WHAT NEEDS TO BE DONE :: Search the listing below for the word "Аварийна" and copy each line where it appears.

__________________________________________________

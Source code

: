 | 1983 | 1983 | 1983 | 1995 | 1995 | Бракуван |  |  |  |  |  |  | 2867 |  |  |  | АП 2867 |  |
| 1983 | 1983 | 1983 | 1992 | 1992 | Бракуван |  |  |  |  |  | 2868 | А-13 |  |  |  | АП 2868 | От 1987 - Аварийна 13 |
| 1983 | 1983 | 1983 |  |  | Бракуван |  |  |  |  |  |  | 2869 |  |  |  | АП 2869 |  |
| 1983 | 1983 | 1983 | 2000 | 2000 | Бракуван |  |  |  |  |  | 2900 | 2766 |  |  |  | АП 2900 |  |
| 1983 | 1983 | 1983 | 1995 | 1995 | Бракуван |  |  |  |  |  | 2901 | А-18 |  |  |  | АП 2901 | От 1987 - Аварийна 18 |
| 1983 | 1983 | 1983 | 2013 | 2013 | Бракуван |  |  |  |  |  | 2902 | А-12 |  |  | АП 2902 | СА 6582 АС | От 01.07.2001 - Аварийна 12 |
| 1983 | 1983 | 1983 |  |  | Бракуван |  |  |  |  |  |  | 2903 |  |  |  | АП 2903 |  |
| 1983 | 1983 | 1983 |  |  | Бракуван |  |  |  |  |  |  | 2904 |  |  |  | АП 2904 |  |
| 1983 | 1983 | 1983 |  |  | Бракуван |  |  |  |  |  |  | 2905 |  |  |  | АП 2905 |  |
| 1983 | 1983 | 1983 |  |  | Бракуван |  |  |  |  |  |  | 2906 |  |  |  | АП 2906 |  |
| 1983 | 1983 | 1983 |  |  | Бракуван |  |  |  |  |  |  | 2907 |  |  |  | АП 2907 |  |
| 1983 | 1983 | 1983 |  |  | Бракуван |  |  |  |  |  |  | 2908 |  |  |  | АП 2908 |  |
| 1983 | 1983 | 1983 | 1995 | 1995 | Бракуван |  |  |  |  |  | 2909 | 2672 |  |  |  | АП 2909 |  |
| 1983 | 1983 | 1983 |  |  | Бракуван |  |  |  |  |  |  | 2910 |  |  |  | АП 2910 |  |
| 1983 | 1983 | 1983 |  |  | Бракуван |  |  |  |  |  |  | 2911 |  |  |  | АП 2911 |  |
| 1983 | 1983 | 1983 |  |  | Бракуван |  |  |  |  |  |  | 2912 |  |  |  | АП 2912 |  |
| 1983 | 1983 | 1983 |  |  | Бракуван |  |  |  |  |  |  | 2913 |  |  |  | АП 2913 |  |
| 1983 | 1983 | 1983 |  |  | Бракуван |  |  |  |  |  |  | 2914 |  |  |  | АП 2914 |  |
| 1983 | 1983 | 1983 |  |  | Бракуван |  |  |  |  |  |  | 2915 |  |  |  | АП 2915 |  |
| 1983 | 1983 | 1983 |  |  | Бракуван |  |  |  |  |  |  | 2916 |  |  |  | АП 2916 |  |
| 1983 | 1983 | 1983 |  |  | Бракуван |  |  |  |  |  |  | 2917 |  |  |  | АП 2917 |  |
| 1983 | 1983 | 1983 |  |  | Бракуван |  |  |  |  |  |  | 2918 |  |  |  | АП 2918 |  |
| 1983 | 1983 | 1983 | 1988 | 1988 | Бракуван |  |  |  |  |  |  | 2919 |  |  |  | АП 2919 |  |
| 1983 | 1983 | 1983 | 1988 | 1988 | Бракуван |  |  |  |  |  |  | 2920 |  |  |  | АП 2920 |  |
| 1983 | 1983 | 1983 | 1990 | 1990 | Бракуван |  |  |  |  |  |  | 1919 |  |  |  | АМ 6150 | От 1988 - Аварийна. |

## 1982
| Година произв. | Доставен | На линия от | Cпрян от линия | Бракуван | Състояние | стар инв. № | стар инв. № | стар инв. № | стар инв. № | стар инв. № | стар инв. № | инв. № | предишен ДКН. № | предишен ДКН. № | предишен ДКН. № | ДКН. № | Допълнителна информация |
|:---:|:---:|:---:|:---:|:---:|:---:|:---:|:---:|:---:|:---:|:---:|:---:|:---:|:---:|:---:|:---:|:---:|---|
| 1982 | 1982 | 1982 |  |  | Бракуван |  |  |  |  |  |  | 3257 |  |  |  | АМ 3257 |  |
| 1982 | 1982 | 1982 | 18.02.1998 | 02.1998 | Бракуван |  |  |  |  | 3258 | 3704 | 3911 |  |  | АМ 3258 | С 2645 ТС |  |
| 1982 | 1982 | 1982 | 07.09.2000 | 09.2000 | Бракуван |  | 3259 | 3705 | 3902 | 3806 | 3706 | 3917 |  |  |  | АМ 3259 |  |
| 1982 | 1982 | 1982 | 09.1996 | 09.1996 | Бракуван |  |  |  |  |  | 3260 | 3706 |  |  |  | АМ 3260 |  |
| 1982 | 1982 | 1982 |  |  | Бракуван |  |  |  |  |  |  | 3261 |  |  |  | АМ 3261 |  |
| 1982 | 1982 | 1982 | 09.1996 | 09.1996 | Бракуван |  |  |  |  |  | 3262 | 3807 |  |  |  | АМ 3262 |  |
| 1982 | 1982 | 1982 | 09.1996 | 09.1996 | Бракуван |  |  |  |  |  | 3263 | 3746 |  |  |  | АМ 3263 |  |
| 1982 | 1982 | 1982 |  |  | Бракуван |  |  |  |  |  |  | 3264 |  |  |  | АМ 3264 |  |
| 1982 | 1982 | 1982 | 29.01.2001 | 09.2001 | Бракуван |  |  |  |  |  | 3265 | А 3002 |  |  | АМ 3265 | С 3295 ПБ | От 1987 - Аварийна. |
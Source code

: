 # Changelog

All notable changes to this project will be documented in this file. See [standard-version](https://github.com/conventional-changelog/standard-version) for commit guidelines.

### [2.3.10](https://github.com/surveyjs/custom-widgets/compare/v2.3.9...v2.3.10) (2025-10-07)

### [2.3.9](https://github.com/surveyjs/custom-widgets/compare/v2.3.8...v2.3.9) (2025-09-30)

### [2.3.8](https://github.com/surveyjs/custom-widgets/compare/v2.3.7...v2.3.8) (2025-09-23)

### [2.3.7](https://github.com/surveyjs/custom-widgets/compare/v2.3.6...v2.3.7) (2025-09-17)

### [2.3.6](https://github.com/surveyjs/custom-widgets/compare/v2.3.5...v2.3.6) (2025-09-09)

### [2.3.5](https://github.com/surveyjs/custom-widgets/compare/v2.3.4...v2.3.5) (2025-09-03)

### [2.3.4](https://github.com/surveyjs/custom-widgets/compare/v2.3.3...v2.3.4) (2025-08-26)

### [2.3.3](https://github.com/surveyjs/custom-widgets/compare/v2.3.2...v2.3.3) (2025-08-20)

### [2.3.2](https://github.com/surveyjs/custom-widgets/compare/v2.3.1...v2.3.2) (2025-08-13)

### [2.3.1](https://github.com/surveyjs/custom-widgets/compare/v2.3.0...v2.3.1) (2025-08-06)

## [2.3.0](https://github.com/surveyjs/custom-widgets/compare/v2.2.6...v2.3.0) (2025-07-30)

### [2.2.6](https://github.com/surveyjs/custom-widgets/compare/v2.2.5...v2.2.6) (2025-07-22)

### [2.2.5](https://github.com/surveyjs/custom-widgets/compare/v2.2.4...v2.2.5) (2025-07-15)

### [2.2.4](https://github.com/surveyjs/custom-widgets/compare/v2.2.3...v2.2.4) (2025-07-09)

__________________________________________________

SOLUTION FOR THIS TASK ::
| 1983 | 1983 | 1983 | 1992 | 1992 | Бракуван |  |  |  |  |  | 2868 | А-13 |  |  |  | АП 2868 | От 1987 - Аварийна 13 |
| 1983 | 1983 | 1983 | 1995 | 1995 | Бракуван |  |  |  |  |  | 2901 | А-18 |  |  |  | АП 2901 | От 1987 - Аварийна 18 |
| 1983 | 1983 | 1983 | 2013 | 2013 | Бракуван |  |  |  |  |  | 2902 | А-12 |  |  | АП 2902 | СА 6582 АС | От 01.07.2001 - Аварийна 12 |
| 1983 | 1983 | 1983 | 1990 | 1990 | Бракуван |  |  |  |  |  |  | 1919 |  |  |  | АМ 6150 | От 1988 - Аварийна. |
| 1982 | 1982 | 1982 | 29.01.2001 | 09.2001 | Бракуван |  |  |  |  |  | 3265 | А 3002 |  |  | АМ 3265 | С 3295 ПБ | От 1987 - Аварийна. |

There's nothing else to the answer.